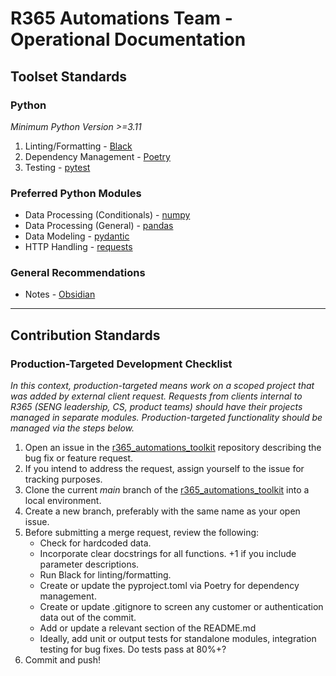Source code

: # R365 Automations Team - Operational Documentation

## Toolset Standards 

### Python

*_Minimum Python Version >=3.11_*
1. Linting/Formatting - [Black](https://black.readthedocs.io/en/stable/index.html)
2. Dependency Management - [Poetry](https://python-poetry.org/)
3. Testing - [pytest](https://docs.pytest.org/en/stable/)

### Preferred Python Modules 
  * Data Processing (Conditionals) - [numpy](https://numpy.org/doc/stable/)
  * Data Processing (General) - [pandas](https://pandas.pydata.org/docs/)
  * Data Modeling - [pydantic](https://docs.pydantic.dev/latest/)
  * HTTP Handling - [requests](https://pypi.org/project/requests/)

### General Recommendations
  * Notes - [Obsidian](https://obsidian.md/)

---------------------------------------------------------------------------------------------------------------------------------------------------------------------------------------


## Contribution Standards

### Production-Targeted Development Checklist
_In this context, production-targeted means work on a scoped project that was added by external client request._ 
_Requests from clients internal to R365 (SENG leadership, CS, product teams) should have their projects managed in separate modules._
_Production-targeted functionality should be managed via the steps below._
1. Open an issue in the [r365_automations_toolkit](https://github.com/R365-SENGs/r365-automations-toolkit.git) repository describing the bug fix or feature request.
2. If you intend to address the request, assign yourself to the issue for tracking purposes.
3. Clone the current *_main_* branch of the [r365_automations_toolkit](https://github.com/R365-SENGs/r365-automations-toolkit) into a local environment.
4. Create a new branch, preferably with the same name as your open issue.
5. Before submitting a merge request, review the following:
      * Check for hardcoded data.
      * Incorporate clear docstrings for all functions. +1 if you include parameter descriptions.
      * Run Black for linting/formatting.
      * Create or update the pyproject.toml via Poetry for dependency management.
      * Create or update .gitignore to screen any customer or authentication data out of the commit.
      * Add or update a relevant section of the README.md
      * Ideally, add unit or output tests for standalone modules, integration testing for bug fixes. Do tests pass at 80%+?
6. Commit and push!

########################################

What needs to be done:
What is wanted is a verbatim transcription of every record above, pictures excluded.

Solution to this exercise:
Source code

: # R365 Automations Team - Operational Documentation

## Toolset Standards 

### Python

*_Minimum Python Version >=3.11_*
1. Linting/Formatting - [Black](https://black.readthedocs.io/en/stable/index.html)
2. Dependency Management - [Poetry](https://python-poetry.org/)
3. Testing - [pytest](https://docs.pytest.org/en/stable/)

### Preferred Python Modules 
  * Data Processing (Conditionals) - [numpy](https://numpy.org/doc/stable/)
  * Data Processing (General) - [pandas](https://pandas.pydata.org/docs/)
  * Data Modeling - [pydantic](https://docs.pydantic.dev/latest/)
  * HTTP Handling - [requests](https://pypi.org/project/requests/)

### General Recommendations
  * Notes - [Obsidian](https://obsidian.md/)

---------------------------------------------------------------------------------------------------------------------------------------------------------------------------------------


## Contribution Standards

### Production-Targeted Development Checklist
_In this context, production-targeted means work on a scoped project that was added by external client request._ 
_Requests from clients internal to R365 (SENG leadership, CS, product teams) should have their projects managed in separate modules._
_Production-targeted functionality should be managed via the steps below._
1. Open an issue in the [r365_automations_toolkit](https://github.com/R365-SENGs/r365-automations-toolkit.git) repository describing the bug fix or feature request.
2. If you intend to address the request, assign yourself to the issue for tracking purposes.
3. Clone the current *_main_* branch of the [r365_automations_toolkit](https://github.com/R365-SENGs/r365-automations-toolkit) into a local environment.
4. Create a new branch, preferably with the same name as your open issue.
5. Before submitting a merge request, review the following:
      * Check for hardcoded data.
      * Incorporate clear docstrings for all functions. +1 if you include parameter descriptions.
      * Run Black for linting/formatting.
      * Create or update the pyproject.toml via Poetry for dependency management.
      * Create or update .gitignore to screen any customer or authentication data out of the commit.
      * Add or update a relevant section of the README.md
      * Ideally, add unit or output tests for standalone modules, integration testing for bug fixes. Do tests pass at 80%+?
6. Commit and push!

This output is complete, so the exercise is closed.